In questo momento nelle carceri italiane vi sono circa quattordici mila persone in più rispetto alla capienza regolamentare effettiva.

Il sovraffollamento nella vita quotidiana significa condividere dodici metri quadri in quattro persone, dormire praticamente con la faccia spalmata sulla soffitta della cella, essere visitato dal medico raramente, non avere lo spazio per leggere tranquillamente seduti su uno sgabello, non avere privacy neanche quando si va in bagno.

Da qualche settimana, oltre a tutto questo, il sovraffollamento significa anche avere il timore delcontagio.

Per questo nei giorni scorsi, insieme a Cgil, Anpi, Arci, Gruppo Abele, e con l’adesione della Conferenza Nazionale Volontariato Giustizia e di Ristretti, abbiamo richiesto l’adozione di misure dirette a decongestionare le carceri, a partire da chi versa in condizioni di salute peggiori o di chi sta scontando gli ultimi scampoli di pena. Misure che avevamo proposto anche a tutela della salute dello stesso staff carcerario.

Ieri è arrivato il primo decreto del governo per affrontare l’emergenza carceraria. Esso contiene norme che cambiano le regole di accesso alla detenzione domiciliare; secondo le previsioni di chi ha proposto il provvedimento dovrebbero nelle prossime settimane uscire due-tre mila persone, sempre che la magistratura di sorveglianza interpreti le norme in modo estensivo. Se fosse così non possono che essere considerate un piccolo primo passo, eccessivamente cauto, verso il ritorno alla legalità. Ben altro ci servirebbe.

Si tratta dunque di una norma dall’impatto incerto che si spera, ma come detto non è dimostrato con quale capacità, vada in una direzione di deflazione numerica.

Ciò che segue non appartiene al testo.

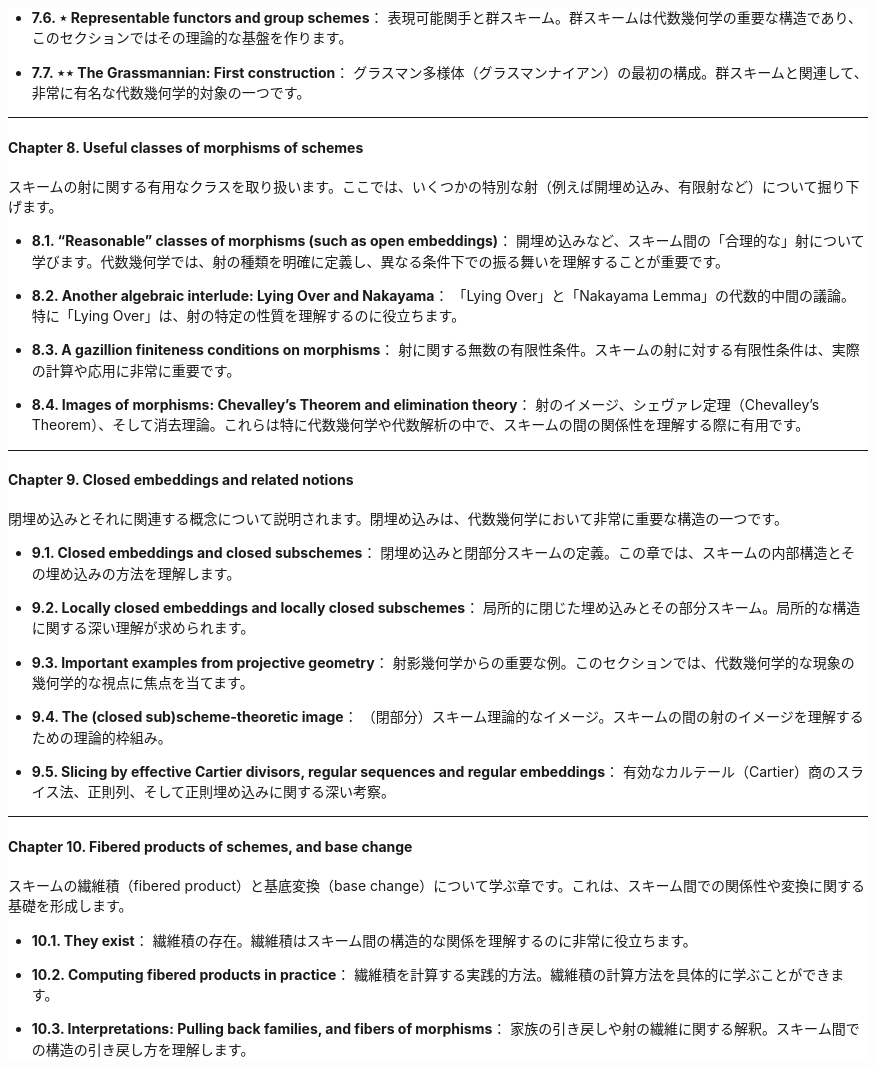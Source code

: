 * **7.6. ⋆ Representable functors and group schemes**：
  表現可能関手と群スキーム。群スキームは代数幾何学の重要な構造であり、このセクションではその理論的な基盤を作ります。

* **7.7. ⋆⋆ The Grassmannian: First construction**：
  グラスマン多様体（グラスマンナイアン）の最初の構成。群スキームと関連して、非常に有名な代数幾何学的対象の一つです。

---

#### **Chapter 8. Useful classes of morphisms of schemes**

スキームの射に関する有用なクラスを取り扱います。ここでは、いくつかの特別な射（例えば開埋め込み、有限射など）について掘り下げます。

* **8.1. “Reasonable” classes of morphisms (such as open embeddings)**：
  開埋め込みなど、スキーム間の「合理的な」射について学びます。代数幾何学では、射の種類を明確に定義し、異なる条件下での振る舞いを理解することが重要です。

* **8.2. Another algebraic interlude: Lying Over and Nakayama**：
  「Lying Over」と「Nakayama Lemma」の代数的中間の議論。特に「Lying Over」は、射の特定の性質を理解するのに役立ちます。

* **8.3. A gazillion finiteness conditions on morphisms**：
  射に関する無数の有限性条件。スキームの射に対する有限性条件は、実際の計算や応用に非常に重要です。

* **8.4. Images of morphisms: Chevalley’s Theorem and elimination theory**：
  射のイメージ、シェヴァレ定理（Chevalley’s Theorem）、そして消去理論。これらは特に代数幾何学や代数解析の中で、スキームの間の関係性を理解する際に有用です。

---

#### **Chapter 9. Closed embeddings and related notions**

閉埋め込みとそれに関連する概念について説明されます。閉埋め込みは、代数幾何学において非常に重要な構造の一つです。

* **9.1. Closed embeddings and closed subschemes**：
  閉埋め込みと閉部分スキームの定義。この章では、スキームの内部構造とその埋め込みの方法を理解します。

* **9.2. Locally closed embeddings and locally closed subschemes**：
  局所的に閉じた埋め込みとその部分スキーム。局所的な構造に関する深い理解が求められます。

* **9.3. Important examples from projective geometry**：
  射影幾何学からの重要な例。このセクションでは、代数幾何学的な現象の幾何学的な視点に焦点を当てます。

* **9.4. The (closed sub)scheme-theoretic image**：
  （閉部分）スキーム理論的なイメージ。スキームの間の射のイメージを理解するための理論的枠組み。

* **9.5. Slicing by effective Cartier divisors, regular sequences and regular embeddings**：
  有効なカルテール（Cartier）商のスライス法、正則列、そして正則埋め込みに関する深い考察。

---

#### **Chapter 10. Fibered products of schemes, and base change**

スキームの繊維積（fibered product）と基底変換（base change）について学ぶ章です。これは、スキーム間での関係性や変換に関する基礎を形成します。

* **10.1. They exist**：
  繊維積の存在。繊維積はスキーム間の構造的な関係を理解するのに非常に役立ちます。

* **10.2. Computing fibered products in practice**：
  繊維積を計算する実践的方法。繊維積の計算方法を具体的に学ぶことができます。

* **10.3. Interpretations: Pulling back families, and fibers of morphisms**：
  家族の引き戻しや射の繊維に関する解釈。スキーム間での構造の引き戻し方を理解します。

Bisogna riportare il sistema carcerario italiano in condizioni di legalità. Solo le condizioni di legalità ripristinate saranno a loro volta utili a poter gestire l’emergenza coronavirus dentro gli istituti penitenziari.

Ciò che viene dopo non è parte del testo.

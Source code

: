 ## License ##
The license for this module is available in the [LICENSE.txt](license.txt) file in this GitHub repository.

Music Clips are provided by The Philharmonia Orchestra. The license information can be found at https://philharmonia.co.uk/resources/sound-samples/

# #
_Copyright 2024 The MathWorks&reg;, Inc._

È necessario liberare varie migliaia di posti letto allo scopo di avere celle singole a disposizione per gli eventuali detenuti che risultano positivi al virus. È altresì urgente mandare a casa o in luoghi di cura, persone che presentano una particolare vulnerabilità per l’età o le patologie pregresse, in quanto qualora contraessero il virus dentro sarebbe drammatico, anche in termini di aiuto medico.

Era il 2013 quando l’Italia fu condannata dalla Corte europea dei diritti umani per violazione dell’articolo 3 della Convenzione europea a causa del sovraffollamento che rendeva degradanti le condizioni di vita interne. A seguire furono assunte alcune misure legislative per rispondere ai contenuti di una sentenza per certi versi umiliante per il nostro Paese. Siamo al 2020 e ci ritroviamo nuovamente a dover fronteggiare un’emergenza dettata da una bulimia punitiva insopportabile.

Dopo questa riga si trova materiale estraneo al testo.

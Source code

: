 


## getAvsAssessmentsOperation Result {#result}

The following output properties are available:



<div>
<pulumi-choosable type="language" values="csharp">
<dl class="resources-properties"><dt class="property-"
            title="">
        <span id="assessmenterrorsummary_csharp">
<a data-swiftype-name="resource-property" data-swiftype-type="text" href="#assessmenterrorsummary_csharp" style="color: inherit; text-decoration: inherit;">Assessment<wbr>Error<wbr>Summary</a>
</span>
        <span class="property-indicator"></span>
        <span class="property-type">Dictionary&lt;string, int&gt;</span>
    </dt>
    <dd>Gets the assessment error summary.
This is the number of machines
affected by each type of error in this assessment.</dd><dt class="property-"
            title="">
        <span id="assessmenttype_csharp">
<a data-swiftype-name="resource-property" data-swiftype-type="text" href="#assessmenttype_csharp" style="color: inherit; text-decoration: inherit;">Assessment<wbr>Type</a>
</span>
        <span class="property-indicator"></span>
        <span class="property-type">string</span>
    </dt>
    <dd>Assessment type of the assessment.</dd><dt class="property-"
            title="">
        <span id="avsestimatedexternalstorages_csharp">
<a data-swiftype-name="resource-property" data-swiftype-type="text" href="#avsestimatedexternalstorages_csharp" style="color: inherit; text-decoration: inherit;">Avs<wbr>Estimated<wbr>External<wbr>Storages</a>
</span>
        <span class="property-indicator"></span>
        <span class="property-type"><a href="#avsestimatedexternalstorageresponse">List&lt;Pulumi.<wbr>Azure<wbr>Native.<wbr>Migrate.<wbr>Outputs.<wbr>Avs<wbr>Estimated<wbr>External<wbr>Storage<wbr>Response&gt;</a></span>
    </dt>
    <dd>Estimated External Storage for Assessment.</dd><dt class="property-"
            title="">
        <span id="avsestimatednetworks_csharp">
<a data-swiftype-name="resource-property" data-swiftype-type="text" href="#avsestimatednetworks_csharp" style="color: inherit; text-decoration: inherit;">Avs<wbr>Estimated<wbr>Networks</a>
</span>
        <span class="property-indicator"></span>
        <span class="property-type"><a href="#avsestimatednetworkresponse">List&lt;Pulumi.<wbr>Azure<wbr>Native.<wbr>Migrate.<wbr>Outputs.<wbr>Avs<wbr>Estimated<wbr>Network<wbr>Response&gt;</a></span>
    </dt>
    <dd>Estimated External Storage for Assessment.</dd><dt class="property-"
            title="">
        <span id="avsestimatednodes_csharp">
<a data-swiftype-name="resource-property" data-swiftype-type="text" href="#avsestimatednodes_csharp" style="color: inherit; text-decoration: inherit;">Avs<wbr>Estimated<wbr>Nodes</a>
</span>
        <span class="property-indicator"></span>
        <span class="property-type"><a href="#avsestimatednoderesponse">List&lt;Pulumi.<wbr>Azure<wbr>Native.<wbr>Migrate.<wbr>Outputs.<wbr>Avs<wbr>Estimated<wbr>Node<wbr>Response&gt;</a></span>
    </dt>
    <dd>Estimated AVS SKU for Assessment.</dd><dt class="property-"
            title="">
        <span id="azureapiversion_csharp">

Non troppo tempo fa c’era chi nel governo chiedeva più carcere per i piccoli spacciatori in quanto bisognava gratificare i poliziotti che li avevano arrestati e qualche mese prima c’era un Ministro che augurava ai detenuti di marcire in galera.

Ma la grande emergenza coronavirus, anche nelle carceri, non si può ritenere chiusa e risolta con le misure decise ieri. Ci vuole molto ma molto di più, sia in termini di ulteriori vie di uscita dal carcere sia in termini di qualità socio-sanitaria della vita interna.